Nguyen Hoa Tuoi

Nguyen Hoa Tuoi is one of the first generation of Vietnamese master artists to be exposed to the European oil tradition and then interpret this discipline to a Vietnamese audience.

Nguyen was born in 1952 in Saigon and has been painting for over forty years - through the earlier colonial occupation of the French, the American intervention in Vietnam and then the cultural seismic shock which transformed Vietnam under the Communist Party.

In his youth, and like many artists of his generation, Nguyen’s work embraced European impressionism and he benefited from a seven-year apprenticeship with Korean and French artists. In the 1970’s, Nguyen’s development was interrupted by military service and an unfortunate period of personal “reeducation” that followed the fall of the South. In 1976, he was allowed to return to his art work, and opened a painting studio/school in 1976 in Saigon (Ho Chi Minh City) that has gone on to influence a number of the leading lights in a new generation of Vietnamese artists.

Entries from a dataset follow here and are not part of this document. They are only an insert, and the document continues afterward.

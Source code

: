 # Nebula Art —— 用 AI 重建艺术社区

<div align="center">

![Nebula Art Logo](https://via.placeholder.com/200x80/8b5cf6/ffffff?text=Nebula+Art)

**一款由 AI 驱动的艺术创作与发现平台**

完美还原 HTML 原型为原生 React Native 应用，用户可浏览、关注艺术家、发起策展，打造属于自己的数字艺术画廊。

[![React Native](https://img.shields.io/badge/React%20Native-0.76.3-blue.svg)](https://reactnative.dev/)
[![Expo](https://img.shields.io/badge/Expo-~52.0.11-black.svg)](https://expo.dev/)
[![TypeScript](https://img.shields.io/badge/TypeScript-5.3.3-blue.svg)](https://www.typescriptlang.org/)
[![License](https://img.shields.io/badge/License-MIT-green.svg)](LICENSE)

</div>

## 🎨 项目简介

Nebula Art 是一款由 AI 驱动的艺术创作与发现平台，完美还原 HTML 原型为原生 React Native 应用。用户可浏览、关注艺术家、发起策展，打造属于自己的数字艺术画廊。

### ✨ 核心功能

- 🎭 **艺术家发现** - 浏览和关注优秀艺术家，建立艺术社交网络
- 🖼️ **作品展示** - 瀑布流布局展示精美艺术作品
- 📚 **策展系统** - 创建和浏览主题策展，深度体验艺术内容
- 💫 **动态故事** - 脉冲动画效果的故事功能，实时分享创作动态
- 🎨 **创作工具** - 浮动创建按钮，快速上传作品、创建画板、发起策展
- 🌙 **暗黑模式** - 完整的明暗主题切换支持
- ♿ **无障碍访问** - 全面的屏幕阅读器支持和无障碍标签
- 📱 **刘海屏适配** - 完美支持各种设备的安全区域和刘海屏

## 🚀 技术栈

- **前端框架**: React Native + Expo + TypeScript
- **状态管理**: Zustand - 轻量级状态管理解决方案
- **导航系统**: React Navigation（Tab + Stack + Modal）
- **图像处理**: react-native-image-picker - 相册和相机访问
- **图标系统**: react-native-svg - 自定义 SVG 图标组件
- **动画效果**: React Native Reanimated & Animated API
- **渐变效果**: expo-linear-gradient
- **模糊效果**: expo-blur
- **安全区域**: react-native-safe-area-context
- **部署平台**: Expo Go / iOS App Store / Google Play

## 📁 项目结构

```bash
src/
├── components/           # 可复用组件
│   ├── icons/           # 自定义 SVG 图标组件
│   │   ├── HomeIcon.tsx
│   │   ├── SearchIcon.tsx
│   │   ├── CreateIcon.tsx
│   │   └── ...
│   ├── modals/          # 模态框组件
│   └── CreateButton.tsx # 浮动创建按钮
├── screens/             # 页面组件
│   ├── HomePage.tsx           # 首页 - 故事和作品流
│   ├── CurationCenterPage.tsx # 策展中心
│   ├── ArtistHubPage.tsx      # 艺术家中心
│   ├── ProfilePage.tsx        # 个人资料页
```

After a turbulent youth, Nguyen has recently come to embrace a more Zen appreciation of the joys and sorrows of life, and this attitude is reflected in the simple but evocative paintings of his daughter, Anh, or such modest domestic objects as a bamboo chair and a teapot. In some ways, the darkness of that era he lived is also reflected in his still life pieces where he uses his brush and paint to create striking shadow-touched canvasses brightened by areas of delicate and rich colour.. “The dark, but not empty spaces in the work mean a lot to me,” Nguyen says. “My earlier French teachers trained me in fundamental classicism, but always encouraged me to apply Western Techniques to Vietnamese themes; I want to celebrate life but I will also do not want people to forgot the duality of our existence and the shadows that can also pass over what once was a peaceful country”.

Nguyen’s work has been collected by a number of private collector’s over the years and 2004 is the first year that he has organized showings in North America.